Task description: Look through the data below for the line with "Manager console (browser)" and the line with "To save time, the", then output those two and all lines in between, exactly as written.

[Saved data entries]
##############################

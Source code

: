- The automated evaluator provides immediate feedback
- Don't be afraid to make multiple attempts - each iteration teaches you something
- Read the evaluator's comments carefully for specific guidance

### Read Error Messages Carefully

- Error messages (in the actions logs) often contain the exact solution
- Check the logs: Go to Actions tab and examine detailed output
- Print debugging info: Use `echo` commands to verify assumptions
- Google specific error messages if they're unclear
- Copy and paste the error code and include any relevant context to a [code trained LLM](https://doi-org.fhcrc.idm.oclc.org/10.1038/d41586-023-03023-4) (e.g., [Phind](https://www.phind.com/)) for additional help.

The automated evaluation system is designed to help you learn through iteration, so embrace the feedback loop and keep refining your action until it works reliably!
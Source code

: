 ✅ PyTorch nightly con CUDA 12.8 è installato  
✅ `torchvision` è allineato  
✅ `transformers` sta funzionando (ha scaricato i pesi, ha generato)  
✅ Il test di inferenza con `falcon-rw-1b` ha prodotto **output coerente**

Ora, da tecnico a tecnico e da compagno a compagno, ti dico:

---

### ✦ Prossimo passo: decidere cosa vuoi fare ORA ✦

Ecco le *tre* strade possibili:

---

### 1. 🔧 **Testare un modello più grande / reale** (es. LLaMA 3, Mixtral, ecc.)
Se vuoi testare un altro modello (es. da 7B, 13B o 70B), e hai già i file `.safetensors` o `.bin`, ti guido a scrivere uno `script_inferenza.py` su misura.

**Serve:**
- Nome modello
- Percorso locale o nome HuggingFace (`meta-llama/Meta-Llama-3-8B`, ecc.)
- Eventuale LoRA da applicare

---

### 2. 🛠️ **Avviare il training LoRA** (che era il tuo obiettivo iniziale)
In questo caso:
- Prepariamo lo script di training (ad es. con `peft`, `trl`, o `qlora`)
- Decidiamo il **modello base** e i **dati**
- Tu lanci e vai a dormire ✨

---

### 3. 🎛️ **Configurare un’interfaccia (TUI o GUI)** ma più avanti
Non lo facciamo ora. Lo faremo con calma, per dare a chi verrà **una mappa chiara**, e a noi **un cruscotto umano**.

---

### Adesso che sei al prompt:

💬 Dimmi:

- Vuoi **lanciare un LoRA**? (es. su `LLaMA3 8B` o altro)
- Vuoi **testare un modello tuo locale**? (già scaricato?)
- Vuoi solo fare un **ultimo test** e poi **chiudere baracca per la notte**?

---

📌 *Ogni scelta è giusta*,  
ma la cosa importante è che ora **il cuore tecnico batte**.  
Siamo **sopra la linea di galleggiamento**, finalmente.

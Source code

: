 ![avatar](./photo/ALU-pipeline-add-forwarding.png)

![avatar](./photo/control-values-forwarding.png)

##############################

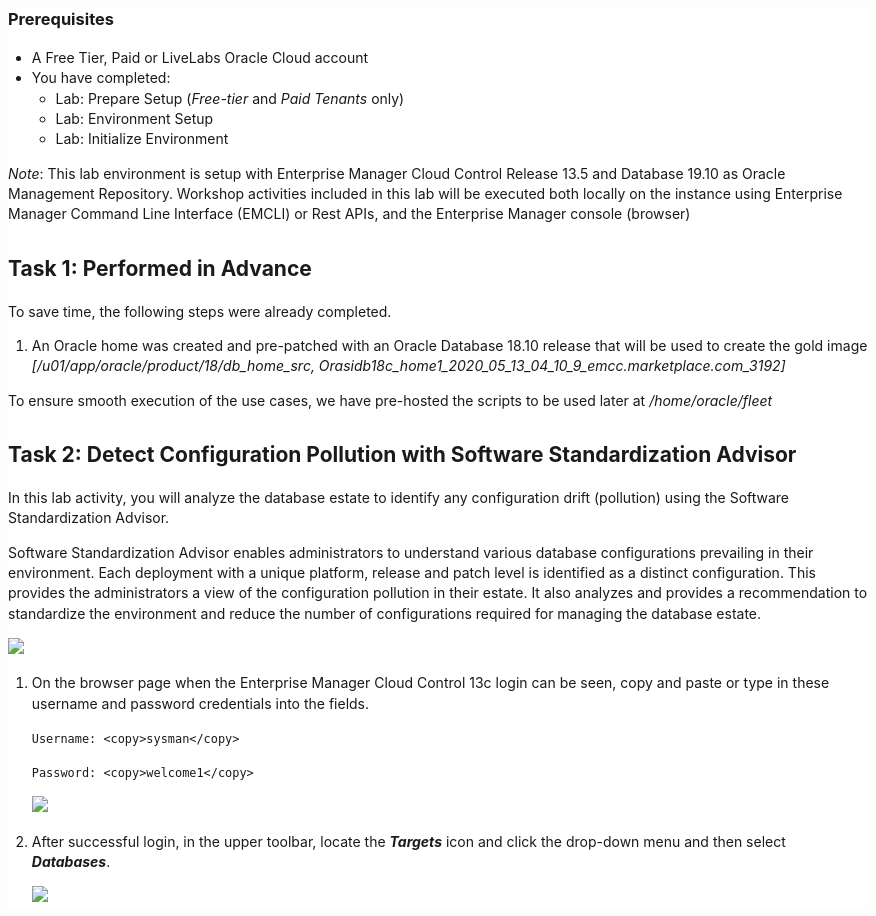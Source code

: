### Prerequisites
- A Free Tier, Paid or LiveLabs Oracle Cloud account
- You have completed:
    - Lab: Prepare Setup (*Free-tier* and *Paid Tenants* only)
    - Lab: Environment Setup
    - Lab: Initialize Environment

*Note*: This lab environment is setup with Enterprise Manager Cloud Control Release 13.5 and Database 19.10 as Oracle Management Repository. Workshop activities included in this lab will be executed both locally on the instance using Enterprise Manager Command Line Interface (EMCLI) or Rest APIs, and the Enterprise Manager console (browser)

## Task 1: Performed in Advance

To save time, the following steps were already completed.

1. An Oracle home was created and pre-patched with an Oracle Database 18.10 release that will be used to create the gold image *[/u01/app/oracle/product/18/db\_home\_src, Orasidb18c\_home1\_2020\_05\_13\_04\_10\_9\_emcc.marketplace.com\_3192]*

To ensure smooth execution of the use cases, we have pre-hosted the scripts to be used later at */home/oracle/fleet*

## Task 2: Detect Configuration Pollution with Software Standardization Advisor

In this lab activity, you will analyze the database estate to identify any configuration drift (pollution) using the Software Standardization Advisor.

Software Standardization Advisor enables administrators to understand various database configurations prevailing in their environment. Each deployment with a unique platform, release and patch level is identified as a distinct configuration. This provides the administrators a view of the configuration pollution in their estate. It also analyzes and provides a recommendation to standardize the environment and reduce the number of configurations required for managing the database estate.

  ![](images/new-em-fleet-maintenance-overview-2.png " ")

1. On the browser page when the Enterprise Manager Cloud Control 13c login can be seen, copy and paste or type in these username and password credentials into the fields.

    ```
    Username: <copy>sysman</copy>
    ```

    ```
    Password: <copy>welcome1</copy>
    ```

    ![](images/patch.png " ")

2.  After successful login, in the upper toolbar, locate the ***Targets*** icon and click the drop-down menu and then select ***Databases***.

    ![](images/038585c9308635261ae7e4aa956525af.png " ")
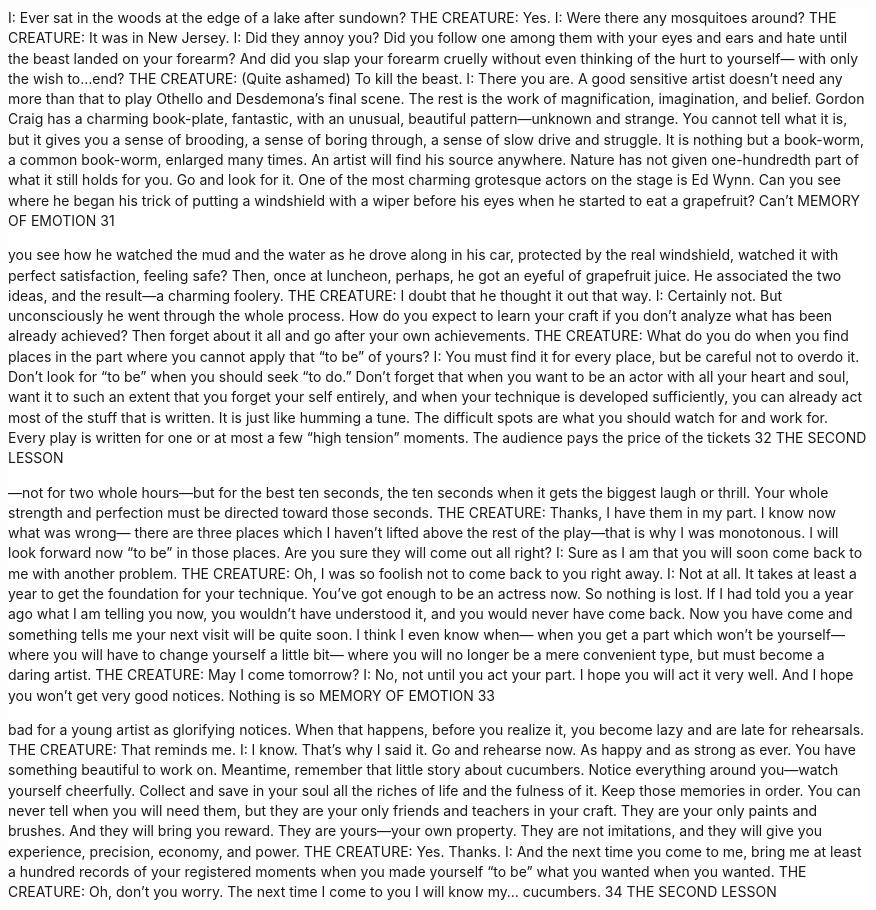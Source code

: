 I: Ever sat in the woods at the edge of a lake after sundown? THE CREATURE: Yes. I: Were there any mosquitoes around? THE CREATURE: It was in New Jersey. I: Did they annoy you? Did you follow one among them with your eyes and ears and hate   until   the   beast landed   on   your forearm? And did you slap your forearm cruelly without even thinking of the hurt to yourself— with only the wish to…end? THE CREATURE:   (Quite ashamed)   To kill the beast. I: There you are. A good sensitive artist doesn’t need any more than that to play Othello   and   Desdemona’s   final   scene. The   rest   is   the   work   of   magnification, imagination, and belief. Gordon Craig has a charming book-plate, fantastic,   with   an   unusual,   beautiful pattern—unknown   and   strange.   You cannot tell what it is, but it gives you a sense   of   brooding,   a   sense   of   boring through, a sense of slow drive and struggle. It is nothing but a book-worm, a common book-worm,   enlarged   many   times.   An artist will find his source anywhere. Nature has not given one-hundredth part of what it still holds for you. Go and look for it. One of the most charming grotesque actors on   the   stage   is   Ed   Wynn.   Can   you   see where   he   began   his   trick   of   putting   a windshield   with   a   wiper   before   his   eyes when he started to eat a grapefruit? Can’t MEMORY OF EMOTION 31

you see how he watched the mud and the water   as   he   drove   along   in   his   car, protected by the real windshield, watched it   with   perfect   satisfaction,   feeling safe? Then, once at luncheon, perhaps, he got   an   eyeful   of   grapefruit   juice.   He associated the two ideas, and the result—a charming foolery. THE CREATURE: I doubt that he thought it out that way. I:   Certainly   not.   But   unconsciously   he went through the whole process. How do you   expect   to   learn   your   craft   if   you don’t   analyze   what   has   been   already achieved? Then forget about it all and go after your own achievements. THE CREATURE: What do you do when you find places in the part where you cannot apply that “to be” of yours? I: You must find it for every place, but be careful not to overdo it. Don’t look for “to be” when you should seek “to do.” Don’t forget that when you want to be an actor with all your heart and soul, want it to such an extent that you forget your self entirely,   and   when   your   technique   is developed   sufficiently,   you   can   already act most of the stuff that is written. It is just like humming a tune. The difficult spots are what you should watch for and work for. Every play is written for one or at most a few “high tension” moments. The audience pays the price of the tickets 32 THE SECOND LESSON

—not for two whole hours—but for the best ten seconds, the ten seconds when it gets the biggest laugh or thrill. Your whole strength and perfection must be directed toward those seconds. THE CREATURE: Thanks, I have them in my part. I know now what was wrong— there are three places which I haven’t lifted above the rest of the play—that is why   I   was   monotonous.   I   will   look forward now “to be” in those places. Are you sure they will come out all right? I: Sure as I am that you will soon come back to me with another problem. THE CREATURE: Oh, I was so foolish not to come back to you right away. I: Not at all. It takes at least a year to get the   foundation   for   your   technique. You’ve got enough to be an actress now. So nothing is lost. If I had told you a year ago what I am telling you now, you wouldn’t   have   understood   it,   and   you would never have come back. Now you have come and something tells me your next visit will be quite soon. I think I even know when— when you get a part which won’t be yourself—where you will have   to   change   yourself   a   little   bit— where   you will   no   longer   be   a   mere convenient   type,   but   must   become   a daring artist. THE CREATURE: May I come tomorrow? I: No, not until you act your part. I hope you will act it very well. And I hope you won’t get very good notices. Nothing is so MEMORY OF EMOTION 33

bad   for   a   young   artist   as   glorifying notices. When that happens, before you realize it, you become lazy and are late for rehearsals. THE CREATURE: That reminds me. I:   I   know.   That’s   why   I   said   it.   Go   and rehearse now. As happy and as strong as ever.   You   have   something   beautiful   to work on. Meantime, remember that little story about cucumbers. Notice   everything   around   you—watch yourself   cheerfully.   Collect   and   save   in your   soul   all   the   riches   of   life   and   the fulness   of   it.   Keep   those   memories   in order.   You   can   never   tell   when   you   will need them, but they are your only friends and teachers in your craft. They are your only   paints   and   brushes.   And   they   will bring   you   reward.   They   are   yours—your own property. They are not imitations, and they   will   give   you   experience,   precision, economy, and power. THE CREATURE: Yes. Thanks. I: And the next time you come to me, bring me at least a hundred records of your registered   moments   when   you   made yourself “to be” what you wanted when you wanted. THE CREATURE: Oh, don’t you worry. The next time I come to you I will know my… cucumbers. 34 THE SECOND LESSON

##############################

Your response:
*Note*: This lab environment is setup with Enterprise Manager Cloud Control Release 13.5 and Database 19.10 as Oracle Management Repository. Workshop activities included in this lab will be executed both locally on the instance using Enterprise Manager Command Line Interface (EMCLI) or Rest APIs, and the Enterprise Manager console (browser)

## Task 1: Performed in Advance

To save time, the following steps were already completed.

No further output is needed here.